:: Data for this task ::

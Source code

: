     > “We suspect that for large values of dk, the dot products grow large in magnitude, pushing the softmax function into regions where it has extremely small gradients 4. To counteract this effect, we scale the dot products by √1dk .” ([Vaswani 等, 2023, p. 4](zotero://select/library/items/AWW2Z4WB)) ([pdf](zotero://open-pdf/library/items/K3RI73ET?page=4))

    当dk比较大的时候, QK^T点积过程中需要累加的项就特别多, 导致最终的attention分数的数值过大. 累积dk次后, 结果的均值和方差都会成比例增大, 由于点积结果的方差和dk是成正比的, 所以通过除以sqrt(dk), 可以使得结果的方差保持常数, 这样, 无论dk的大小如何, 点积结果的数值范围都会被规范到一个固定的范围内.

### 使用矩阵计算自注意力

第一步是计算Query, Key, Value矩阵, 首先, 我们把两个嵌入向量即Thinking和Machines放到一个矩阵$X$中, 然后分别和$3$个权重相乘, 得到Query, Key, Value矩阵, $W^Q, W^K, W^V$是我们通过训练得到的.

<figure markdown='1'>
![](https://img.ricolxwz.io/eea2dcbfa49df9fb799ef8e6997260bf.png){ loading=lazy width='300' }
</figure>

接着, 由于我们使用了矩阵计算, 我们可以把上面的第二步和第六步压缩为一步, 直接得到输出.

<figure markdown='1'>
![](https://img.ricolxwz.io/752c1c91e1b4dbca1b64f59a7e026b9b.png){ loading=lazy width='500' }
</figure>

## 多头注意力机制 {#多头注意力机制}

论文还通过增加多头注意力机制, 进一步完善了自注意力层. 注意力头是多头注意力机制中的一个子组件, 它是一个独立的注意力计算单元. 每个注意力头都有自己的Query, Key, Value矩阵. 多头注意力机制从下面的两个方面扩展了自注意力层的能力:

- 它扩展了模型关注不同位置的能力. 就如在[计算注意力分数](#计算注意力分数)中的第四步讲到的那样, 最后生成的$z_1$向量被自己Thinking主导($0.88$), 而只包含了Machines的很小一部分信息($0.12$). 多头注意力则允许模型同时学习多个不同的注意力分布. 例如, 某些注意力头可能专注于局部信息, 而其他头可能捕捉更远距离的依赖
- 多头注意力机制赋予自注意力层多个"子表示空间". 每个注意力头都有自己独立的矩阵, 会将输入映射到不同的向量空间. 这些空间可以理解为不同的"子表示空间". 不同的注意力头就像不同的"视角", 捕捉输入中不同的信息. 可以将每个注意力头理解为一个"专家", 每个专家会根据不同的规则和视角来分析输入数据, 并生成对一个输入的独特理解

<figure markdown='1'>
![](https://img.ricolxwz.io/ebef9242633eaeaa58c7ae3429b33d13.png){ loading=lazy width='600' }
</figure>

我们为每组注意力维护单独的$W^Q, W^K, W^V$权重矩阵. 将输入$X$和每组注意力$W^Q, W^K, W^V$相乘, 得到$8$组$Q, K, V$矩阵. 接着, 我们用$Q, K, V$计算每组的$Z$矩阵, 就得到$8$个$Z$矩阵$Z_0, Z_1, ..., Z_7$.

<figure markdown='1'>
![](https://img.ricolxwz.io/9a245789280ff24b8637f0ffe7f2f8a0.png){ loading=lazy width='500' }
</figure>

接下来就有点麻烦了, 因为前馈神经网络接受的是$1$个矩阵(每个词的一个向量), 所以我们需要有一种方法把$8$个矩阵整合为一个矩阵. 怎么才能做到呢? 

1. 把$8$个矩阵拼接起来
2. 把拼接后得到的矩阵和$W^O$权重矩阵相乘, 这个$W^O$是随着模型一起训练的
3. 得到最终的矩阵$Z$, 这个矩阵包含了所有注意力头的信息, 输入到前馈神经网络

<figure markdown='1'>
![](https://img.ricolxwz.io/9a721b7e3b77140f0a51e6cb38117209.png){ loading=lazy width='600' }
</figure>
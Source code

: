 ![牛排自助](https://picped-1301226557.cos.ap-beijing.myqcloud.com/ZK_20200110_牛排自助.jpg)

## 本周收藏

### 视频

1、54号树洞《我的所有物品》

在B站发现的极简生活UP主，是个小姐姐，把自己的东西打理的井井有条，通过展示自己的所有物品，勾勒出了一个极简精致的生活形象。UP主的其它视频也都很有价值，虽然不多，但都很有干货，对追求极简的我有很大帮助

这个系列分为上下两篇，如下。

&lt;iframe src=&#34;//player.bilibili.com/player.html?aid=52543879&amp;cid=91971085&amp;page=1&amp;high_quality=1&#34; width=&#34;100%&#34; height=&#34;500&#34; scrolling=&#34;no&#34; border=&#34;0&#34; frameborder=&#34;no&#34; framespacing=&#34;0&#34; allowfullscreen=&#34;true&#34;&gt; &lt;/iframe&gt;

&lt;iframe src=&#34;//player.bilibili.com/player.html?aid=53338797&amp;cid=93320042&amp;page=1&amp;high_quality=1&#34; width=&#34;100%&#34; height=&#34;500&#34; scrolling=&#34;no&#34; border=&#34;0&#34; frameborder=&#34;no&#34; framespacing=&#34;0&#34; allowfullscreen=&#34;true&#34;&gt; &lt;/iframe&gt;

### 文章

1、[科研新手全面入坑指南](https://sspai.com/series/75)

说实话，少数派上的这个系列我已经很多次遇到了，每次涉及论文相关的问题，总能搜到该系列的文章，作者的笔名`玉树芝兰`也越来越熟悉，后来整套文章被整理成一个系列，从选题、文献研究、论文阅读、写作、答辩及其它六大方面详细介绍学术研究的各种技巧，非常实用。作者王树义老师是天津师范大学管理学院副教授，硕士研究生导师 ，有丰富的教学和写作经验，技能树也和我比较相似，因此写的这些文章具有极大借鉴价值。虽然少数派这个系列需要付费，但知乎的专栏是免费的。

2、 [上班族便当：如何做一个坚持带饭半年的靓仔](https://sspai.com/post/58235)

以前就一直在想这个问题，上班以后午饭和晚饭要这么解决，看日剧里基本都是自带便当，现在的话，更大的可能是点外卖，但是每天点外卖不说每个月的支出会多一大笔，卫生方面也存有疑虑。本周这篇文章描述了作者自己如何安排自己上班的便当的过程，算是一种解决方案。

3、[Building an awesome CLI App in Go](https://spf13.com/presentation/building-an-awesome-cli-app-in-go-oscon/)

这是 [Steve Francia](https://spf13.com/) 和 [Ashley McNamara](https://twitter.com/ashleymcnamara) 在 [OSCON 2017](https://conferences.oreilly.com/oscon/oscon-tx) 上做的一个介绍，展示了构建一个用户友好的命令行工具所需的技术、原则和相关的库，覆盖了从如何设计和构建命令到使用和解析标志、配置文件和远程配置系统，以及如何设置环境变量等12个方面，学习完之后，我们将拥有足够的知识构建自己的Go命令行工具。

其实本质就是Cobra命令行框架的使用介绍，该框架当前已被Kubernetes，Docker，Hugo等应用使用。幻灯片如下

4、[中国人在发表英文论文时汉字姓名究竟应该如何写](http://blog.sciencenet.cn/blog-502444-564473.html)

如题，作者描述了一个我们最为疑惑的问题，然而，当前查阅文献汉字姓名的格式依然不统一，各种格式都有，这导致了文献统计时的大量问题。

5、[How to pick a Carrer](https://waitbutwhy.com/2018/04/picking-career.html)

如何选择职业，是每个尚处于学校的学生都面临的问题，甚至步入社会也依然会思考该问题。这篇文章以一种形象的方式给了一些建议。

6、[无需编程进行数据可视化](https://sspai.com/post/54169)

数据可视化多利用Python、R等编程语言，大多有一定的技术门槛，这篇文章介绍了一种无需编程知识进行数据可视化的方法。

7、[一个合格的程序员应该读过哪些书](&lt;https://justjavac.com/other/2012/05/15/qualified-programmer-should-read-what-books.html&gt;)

:::

== Problem description ==
Every entry must be quoted exactly as it appears above.

== Answer to this problem ==
Source code

:     > “We suspect that for large values of dk, the dot products grow large in magnitude, pushing the softmax function into regions where it has extremely small gradients 4. To counteract this effect, we scale the dot products by √1dk .” ([Vaswani 等, 2023, p. 4](zotero://select/library/items/AWW2Z4WB)) ([pdf](zotero://open-pdf/library/items/K3RI73ET?page=4))

    当dk比较大的时候, QK^T点积过程中需要累加的项就特别多, 导致最终的attention分数的数值过大. 累积dk次后, 结果的均值和方差都会成比例增大, 由于点积结果的方差和dk是成正比的, 所以通过除以sqrt(dk), 可以使得结果的方差保持常数, 这样, 无论dk的大小如何, 点积结果的数值范围都会被规范到一个固定的范围内.

### 使用矩阵计算自注意力

第一步是计算Query, Key, Value矩阵, 首先, 我们把两个嵌入向量即Thinking和Machines放到一个矩阵$X$中, 然后分别和$3$个权重相乘, 得到Query, Key, Value矩阵, $W^Q, W^K, W^V$是我们通过训练得到的.

<figure markdown='1'>
![](https://img.ricolxwz.io/eea2dcbfa49df9fb799ef8e6997260bf.png){ loading=lazy width='300' }
</figure>

接着, 由于我们使用了矩阵计算, 我们可以把上面的第二步和第六步压缩为一步, 直接得到输出.

<figure markdown='1'>
![](https://img.ricolxwz.io/752c1c91e1b4dbca1b64f59a7e026b9b.png){ loading=lazy width='500' }
</figure>

## 多头注意力机制 {#多头注意力机制}

论文还通过增加多头注意力机制, 进一步完善了自注意力层. 注意力头是多头注意力机制中的一个子组件, 它是一个独立的注意力计算单元. 每个注意力头都有自己的Query, Key, Value矩阵. 多头注意力机制从下面的两个方面扩展了自注意力层的能力:

- 它扩展了模型关注不同位置的能力. 就如在[计算注意力分数](#计算注意力分数)中的第四步讲到的那样, 最后生成的$z_1$向量被自己Thinking主导($0.88$), 而只包含了Machines的很小一部分信息($0.12$). 多头注意力则允许模型同时学习多个不同的注意力分布. 例如, 某些注意力头可能专注于局部信息, 而其他头可能捕捉更远距离的依赖
- 多头注意力机制赋予自注意力层多个"子表示空间". 每个注意力头都有自己独立的矩阵, 会将输入映射到不同的向量空间. 这些空间可以理解为不同的"子表示空间". 不同的注意力头就像不同的"视角", 捕捉输入中不同的信息. 可以将每个注意力头理解为一个"专家", 每个专家会根据不同的规则和视角来分析输入数据, 并生成对一个输入的独特理解

<figure markdown='1'>
![](https://img.ricolxwz.io/ebef9242633eaeaa58c7ae3429b33d13.png){ loading=lazy width='600' }
</figure>

我们为每组注意力维护单独的$W^Q, W^K, W^V$权重矩阵. 将输入$X$和每组注意力$W^Q, W^K, W^V$相乘, 得到$8$组$Q, K, V$矩阵. 接着, 我们用$Q, K, V$计算每组的$Z$矩阵, 就得到$8$个$Z$矩阵$Z_0, Z_1, ..., Z_7$.

<figure markdown='1'>
![](https://img.ricolxwz.io/9a245789280ff24b8637f0ffe7f2f8a0.png){ loading=lazy width='500' }
</figure>

接下来就有点麻烦了, 因为前馈神经网络接受的是$1$个矩阵(每个词的一个向量), 所以我们需要有一种方法把$8$个矩阵整合为一个矩阵. 怎么才能做到呢? 

1. 把$8$个矩阵拼接起来
2. 把拼接后得到的矩阵和$W^O$权重矩阵相乘, 这个$W^O$是随着模型一起训练的
3. 得到最终的矩阵$Z$, 这个矩阵包含了所有注意力头的信息, 输入到前馈神经网络

<figure markdown='1'>
![](https://img.ricolxwz.io/9a721b7e3b77140f0a51e6cb38117209.png){ loading=lazy width='600' }
</figure>
Source code

: ![牛排自助](https://picped-1301226557.cos.ap-beijing.myqcloud.com/ZK_20200110_牛排自助.jpg)

## 本周收藏

### 视频

1、54号树洞《我的所有物品》

在B站发现的极简生活UP主，是个小姐姐，把自己的东西打理的井井有条，通过展示自己的所有物品，勾勒出了一个极简精致的生活形象。UP主的其它视频也都很有价值，虽然不多，但都很有干货，对追求极简的我有很大帮助

这个系列分为上下两篇，如下。

&lt;iframe src=&#34;//player.bilibili.com/player.html?aid=52543879&amp;cid=91971085&amp;page=1&amp;high_quality=1&#34; width=&#34;100%&#34; height=&#34;500&#34; scrolling=&#34;no&#34; border=&#34;0&#34; frameborder=&#34;no&#34; framespacing=&#34;0&#34; allowfullscreen=&#34;true&#34;&gt; &lt;/iframe&gt;

&lt;iframe src=&#34;//player.bilibili.com/player.html?aid=53338797&amp;cid=93320042&amp;page=1&amp;high_quality=1&#34; width=&#34;100%&#34; height=&#34;500&#34; scrolling=&#34;no&#34; border=&#34;0&#34; frameborder=&#34;no&#34; framespacing=&#34;0&#34; allowfullscreen=&#34;true&#34;&gt; &lt;/iframe&gt;

### 文章

1、[科研新手全面入坑指南](https://sspai.com/series/75)

说实话，少数派上的这个系列我已经很多次遇到了，每次涉及论文相关的问题，总能搜到该系列的文章，作者的笔名`玉树芝兰`也越来越熟悉，后来整套文章被整理成一个系列，从选题、文献研究、论文阅读、写作、答辩及其它六大方面详细介绍学术研究的各种技巧，非常实用。作者王树义老师是天津师范大学管理学院副教授，硕士研究生导师 ，有丰富的教学和写作经验，技能树也和我比较相似，因此写的这些文章具有极大借鉴价值。虽然少数派这个系列需要付费，但知乎的专栏是免费的。

2、 [上班族便当：如何做一个坚持带饭半年的靓仔](https://sspai.com/post/58235)

以前就一直在想这个问题，上班以后午饭和晚饭要这么解决，看日剧里基本都是自带便当，现在的话，更大的可能是点外卖，但是每天点外卖不说每个月的支出会多一大笔，卫生方面也存有疑虑。本周这篇文章描述了作者自己如何安排自己上班的便当的过程，算是一种解决方案。

3、[Building an awesome CLI App in Go](https://spf13.com/presentation/building-an-awesome-cli-app-in-go-oscon/)

这是 [Steve Francia](https://spf13.com/) 和 [Ashley McNamara](https://twitter.com/ashleymcnamara) 在 [OSCON 2017](https://conferences.oreilly.com/oscon/oscon-tx) 上做的一个介绍，展示了构建一个用户友好的命令行工具所需的技术、原则和相关的库，覆盖了从如何设计和构建命令到使用和解析标志、配置文件和远程配置系统，以及如何设置环境变量等12个方面，学习完之后，我们将拥有足够的知识构建自己的Go命令行工具。

其实本质就是Cobra命令行框架的使用介绍，该框架当前已被Kubernetes，Docker，Hugo等应用使用。幻灯片如下

4、[中国人在发表英文论文时汉字姓名究竟应该如何写](http://blog.sciencenet.cn/blog-502444-564473.html)

如题，作者描述了一个我们最为疑惑的问题，然而，当前查阅文献汉字姓名的格式依然不统一，各种格式都有，这导致了文献统计时的大量问题。

5、[How to pick a Carrer](https://waitbutwhy.com/2018/04/picking-career.html)

如何选择职业，是每个尚处于学校的学生都面临的问题，甚至步入社会也依然会思考该问题。这篇文章以一种形象的方式给了一些建议。

6、[无需编程进行数据可视化](https://sspai.com/post/54169)

数据可视化多利用Python、R等编程语言，大多有一定的技术门槛，这篇文章介绍了一种无需编程知识进行数据可视化的方法。

7、[一个合格的程序员应该读过哪些书](&lt;https://justjavac.com/other/2012/05/15/qualified-programmer-should-read-what-books.html&gt;)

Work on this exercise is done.